Scintillating Stockholm: What Makes This European Capital A Gem

by Shelli

Scandinavia is often described as “land of the midnight sun.” Images may to come to mind of Vikings, long cold winters, and challenging words abounding with strange vowel combinations. Fact or fiction? Let’s tour one Scandinavian city—Stockholm. Visiting Stockholm, an extraordinary destination, builds on both facts……and a bit of fiction.

My Stockholm Backstory

When people know you’re “well traveled” they make assumptions.

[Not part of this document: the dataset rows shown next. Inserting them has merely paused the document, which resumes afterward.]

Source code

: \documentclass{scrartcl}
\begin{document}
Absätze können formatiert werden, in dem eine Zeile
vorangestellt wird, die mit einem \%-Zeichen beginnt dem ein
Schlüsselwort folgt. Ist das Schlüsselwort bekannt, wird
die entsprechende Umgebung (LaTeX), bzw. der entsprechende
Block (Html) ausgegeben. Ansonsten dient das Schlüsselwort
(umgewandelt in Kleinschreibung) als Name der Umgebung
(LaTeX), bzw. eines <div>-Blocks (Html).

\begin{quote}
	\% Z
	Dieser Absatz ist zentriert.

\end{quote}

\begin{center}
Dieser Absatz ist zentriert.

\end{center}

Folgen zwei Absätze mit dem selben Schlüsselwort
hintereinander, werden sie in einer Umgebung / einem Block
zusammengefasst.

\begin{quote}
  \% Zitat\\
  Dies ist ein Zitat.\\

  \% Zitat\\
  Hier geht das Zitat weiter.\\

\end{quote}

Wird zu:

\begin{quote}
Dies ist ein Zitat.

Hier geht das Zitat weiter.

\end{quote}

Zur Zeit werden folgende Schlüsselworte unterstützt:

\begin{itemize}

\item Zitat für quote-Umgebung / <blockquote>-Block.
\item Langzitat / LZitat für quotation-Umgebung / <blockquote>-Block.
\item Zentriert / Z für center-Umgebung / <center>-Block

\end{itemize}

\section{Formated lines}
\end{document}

Rather than ask you, “Have you been to a particular destination” they’ll ask, “How did you like a place?” Lately, that’s been happening with visiting Sweden. People assume I’ve been there, and I have. It’s a destination I never tire of visiting. Stockholm offers much of what I enjoy doing when on holiday!

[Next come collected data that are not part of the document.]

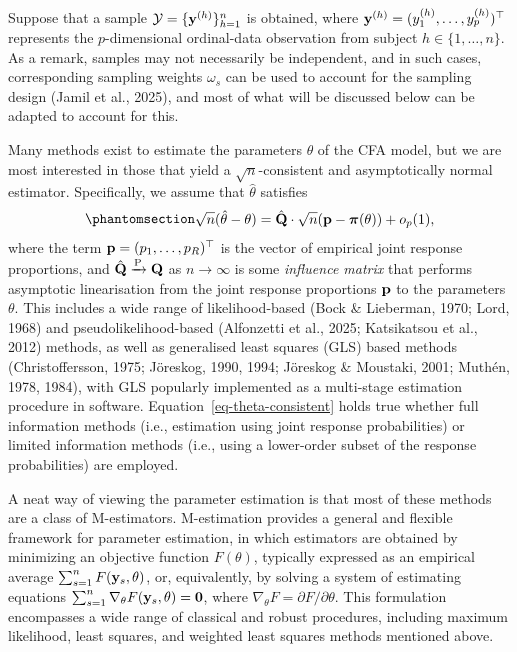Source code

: \documentclass[
  letterpaper,
  DIV=11,
  numbers=noendperiod]{scrartcl}
\begin{document}
Suppose that a sample \(\mathcal Y = \{{\mathbf y}^{(h)}\}_{h=1}^n\) is
obtained, where \({\mathbf y}^{(h)} = (y_1^{(h)},\ldots,y_p^{(h)})^\top\)
represents the \(p\)-dimensional ordinal-data observation from subject
\(h\in\{1,\dots,n\}\). As a remark, samples may not necessarily be
independent, and in such cases, corresponding sampling weights
\(\omega_s\) can be used to account for the sampling design (Jamil et
al., 2025), and most of what will be discussed below can be adapted to
account for this.

Many methods exist to estimate the parameters \(\theta\) of the CFA
model, but we are most interested in those that yield a
\(\sqrt{n}\)-consistent and asymptotically normal estimator.
Specifically, we assume that \(\hat\theta\) satisfies
\begin{equation}\phantomsection\label{eq-theta-consistent}{
\begin{aligned}
\sqrt{n}(\hat\theta - \theta) = \hat\bQ \cdot \sqrt{n}(\bp - \bpi(\theta)) + o_p(1),
\end{aligned}
}\end{equation} where the term \({\mathbf p} = (p_1,\ldots,p_R)^\top\) is the
vector of empirical joint response proportions, and
\(\hat{{\mathbf Q}} \xrightarrow{\text P} {\mathbf Q}\) as \(n\to\infty\) is some
\emph{influence matrix} that performs asymptotic linearisation from the
joint response proportions \({\mathbf p}\) to the parameters \(\theta\). This
includes a wide range of likelihood-based (Bock \& Lieberman, 1970;
Lord, 1968) and pseudolikelihood-based (Alfonzetti et al., 2025;
Katsikatsou et al., 2012) methods, as well as generalised least squares
(GLS) based methods (Christoffersson, 1975; Jöreskog, 1990, 1994;
Jöreskog \& Moustaki, 2001; Muthén, 1978, 1984), with GLS popularly
implemented as a multi-stage estimation procedure in software.
Equation~\ref{eq-theta-consistent} holds true whether full information
methods (i.e., estimation using joint response probabilities) or limited
information methods (i.e., using a lower-order subset of the response
probabilities) are employed.

A neat way of viewing the parameter estimation is that most of these
methods are a class of M-estimators. M-estimation provides a general and
flexible framework for parameter estimation, in which estimators are
obtained by minimizing an objective function \(F(\theta)\), typically
expressed as an empirical average \(\sum_{s=1}^n F({\mathbf y}_s, \theta)\), or,
equivalently, by solving a system of estimating equations
\(\sum_{s=1}^n \nabla_\theta F({\mathbf y}_s, \theta) = {\mathbf 0}\), where
\(\nabla_\theta F = \partial F / \partial \theta\). This formulation
encompasses a wide range of classical and robust procedures, including
maximum likelihood, least squares, and weighted least squares methods
mentioned above.
\end{document}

Re-visiting Stockholm was in the planning stages when the pandemic began. Obviously, I put the visit on hold. However, my trip planning was done and my interest in history, culture, and food, never stops!

As I learn, I share, so thought it would be fun to write about some of the fascinating things I learned about Sweden and lead you on this armchair tour of this extraordinary destination. You might just want to add visiting Stockholm to your post-pandemic bucket list of places to visit.

Welcome to Sweden

Sweden takes up much of the Scandinavian Peninsula (shared with Norway). The country was named by the Suiones people, early inhabitants to the region dating back to 100 CE.

Typical of Scandinavian countries, Sweden experiences long winters and short summers. Around 15 percent of Sweden is part of the Arctic Circle. Even so, the chilly climate is cooled by low-pressure winds through the North Atlantic Current.

When visiting Stockholm, the time of year makes a difference. On Stockholm’s shortest day the capital sees a mere six hours of sunlight, while on the longest day it stays light for nearly 21 hours.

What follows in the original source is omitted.